Hadoop Map/Reduce
  1. Hadoop Map/Reduce
  2. MAPREDUCE-2285

MiniMRCluster does not start after ant test-patch

    Details

    • Type: Bug Bug
    • Status: Closed
    • Priority: Blocker Blocker
    • Resolution: Fixed
    • Affects Version/s: None
    • Fix Version/s: 0.22.0
    • Component/s: test
    • Labels:
      None
    • Hadoop Flags:
      Reviewed

      Description

      Any test using MiniMRCluster hangs in the MiniMRCluster constructor after running ant test-patch.
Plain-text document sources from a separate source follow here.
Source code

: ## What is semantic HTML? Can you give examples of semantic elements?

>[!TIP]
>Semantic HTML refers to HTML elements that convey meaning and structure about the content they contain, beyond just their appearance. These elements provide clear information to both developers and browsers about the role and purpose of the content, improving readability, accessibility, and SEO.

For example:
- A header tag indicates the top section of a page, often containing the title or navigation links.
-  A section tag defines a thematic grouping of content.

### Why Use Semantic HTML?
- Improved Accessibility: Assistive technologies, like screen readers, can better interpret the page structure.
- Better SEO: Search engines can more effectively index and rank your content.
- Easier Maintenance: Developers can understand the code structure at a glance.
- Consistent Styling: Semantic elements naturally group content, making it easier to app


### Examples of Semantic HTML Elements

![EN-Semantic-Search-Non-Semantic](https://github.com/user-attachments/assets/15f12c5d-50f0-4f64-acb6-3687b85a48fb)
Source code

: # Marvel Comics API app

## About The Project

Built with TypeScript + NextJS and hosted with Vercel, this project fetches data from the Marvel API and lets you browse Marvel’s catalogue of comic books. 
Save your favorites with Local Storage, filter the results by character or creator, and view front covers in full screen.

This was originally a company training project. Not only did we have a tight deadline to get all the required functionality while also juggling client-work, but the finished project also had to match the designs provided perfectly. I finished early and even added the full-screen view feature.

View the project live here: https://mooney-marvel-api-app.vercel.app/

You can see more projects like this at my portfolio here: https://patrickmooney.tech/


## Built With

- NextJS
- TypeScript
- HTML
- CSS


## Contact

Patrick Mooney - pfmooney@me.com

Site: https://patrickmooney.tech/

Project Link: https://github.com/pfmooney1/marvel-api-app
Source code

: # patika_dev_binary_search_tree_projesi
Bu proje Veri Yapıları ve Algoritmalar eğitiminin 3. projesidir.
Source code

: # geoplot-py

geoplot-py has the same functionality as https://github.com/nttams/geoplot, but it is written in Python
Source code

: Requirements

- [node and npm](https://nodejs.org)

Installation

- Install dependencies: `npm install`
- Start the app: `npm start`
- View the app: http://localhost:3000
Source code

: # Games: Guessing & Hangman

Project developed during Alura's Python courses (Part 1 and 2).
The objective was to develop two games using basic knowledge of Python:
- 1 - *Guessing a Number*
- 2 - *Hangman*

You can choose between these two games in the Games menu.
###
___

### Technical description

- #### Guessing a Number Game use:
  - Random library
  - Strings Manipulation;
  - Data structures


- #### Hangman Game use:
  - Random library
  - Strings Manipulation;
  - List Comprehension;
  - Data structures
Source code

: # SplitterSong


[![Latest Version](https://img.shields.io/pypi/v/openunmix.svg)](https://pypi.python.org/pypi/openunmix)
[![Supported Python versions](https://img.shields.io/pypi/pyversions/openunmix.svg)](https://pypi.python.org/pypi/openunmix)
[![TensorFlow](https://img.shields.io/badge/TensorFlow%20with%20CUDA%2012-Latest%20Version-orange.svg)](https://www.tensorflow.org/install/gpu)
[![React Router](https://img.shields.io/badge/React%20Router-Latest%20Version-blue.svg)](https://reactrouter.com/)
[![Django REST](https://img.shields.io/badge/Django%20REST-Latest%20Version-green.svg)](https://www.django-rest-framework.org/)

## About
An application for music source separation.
Steps to reproduce:
      1. ant -Dpatch.file=<dummy patch to CHANGES.txt> -Dforrest.home=<path to forrest> -Dfindbugs.home=<path to findbugs> -Dscratch.dir=/tmp/testpatch -Djava5.home=<path to java5> test-patch
      2. Run any test that creates MiniMRCluster, say ant test -Dtestcase=TestFileArgs (contrib/streaming)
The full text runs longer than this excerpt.